Exercise description: Everything in the records below should be printed exactly, except the pictures.

Extracted data:
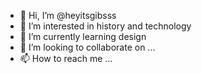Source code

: - 👋 Hi, I’m @heyitsgibsss
- 👀 I’m interested in history and technology
- 🌱 I’m currently learning design
- 💞️ I’m looking to collaborate on ...
- 📫 How to reach me ...

<!---
heyitsgibsss/heyitsgibsss is a ✨ special ✨ repository because its `README.md` (this file) appears on your GitHub profile.
You can click the Preview link to take a look at your changes.
--->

Written solution:
Source code

: - 👋 Hi, I’m @heyitsgibsss
- 👀 I’m interested in history and technology
- 🌱 I’m currently learning design
- 💞️ I’m looking to collaborate on ...
- 📫 How to reach me ...

<!---
heyitsgibsss/heyitsgibsss is a ✨ special ✨ repository because its `README.md` (this file) appears on your GitHub profile.
You can click the Preview link to take a look at your changes.
--->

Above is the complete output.